*** Opening Records to process ***

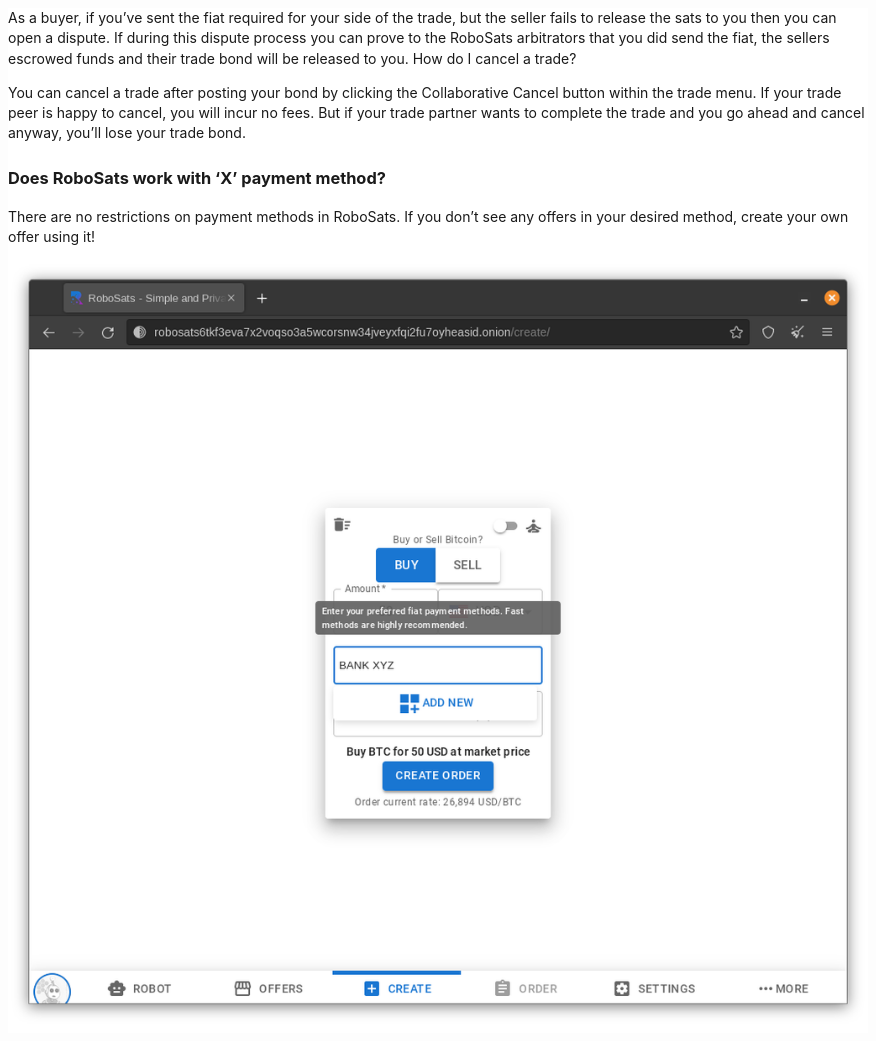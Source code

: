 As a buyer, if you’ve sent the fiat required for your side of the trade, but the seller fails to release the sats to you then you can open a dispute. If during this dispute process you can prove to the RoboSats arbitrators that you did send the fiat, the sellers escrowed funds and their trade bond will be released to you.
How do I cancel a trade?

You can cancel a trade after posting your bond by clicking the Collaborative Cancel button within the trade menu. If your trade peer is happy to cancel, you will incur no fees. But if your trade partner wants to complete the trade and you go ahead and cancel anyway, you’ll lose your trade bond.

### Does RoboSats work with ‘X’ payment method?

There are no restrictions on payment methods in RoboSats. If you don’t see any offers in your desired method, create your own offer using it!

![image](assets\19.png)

*** Closing Records to process ***

Task goal » All records must be output exactly as they are, except for the pictures, which are left out.

Exercise result »
Source code

: As a buyer, if you’ve sent the fiat required for your side of the trade, but the seller fails to release the sats to you then you can open a dispute. If during this dispute process you can prove to the RoboSats arbitrators that you did send the fiat, the sellers escrowed funds and their trade bond will be released to you.
How do I cancel a trade?

You can cancel a trade after posting your bond by clicking the Collaborative Cancel button within the trade menu. If your trade peer is happy to cancel, you will incur no fees. But if your trade partner wants to complete the trade and you go ahead and cancel anyway, you’ll lose your trade bond.

### Does RoboSats work with ‘X’ payment method?

There are no restrictions on payment methods in RoboSats. If you don’t see any offers in your desired method, create your own offer using it!

![image](assets\19.png)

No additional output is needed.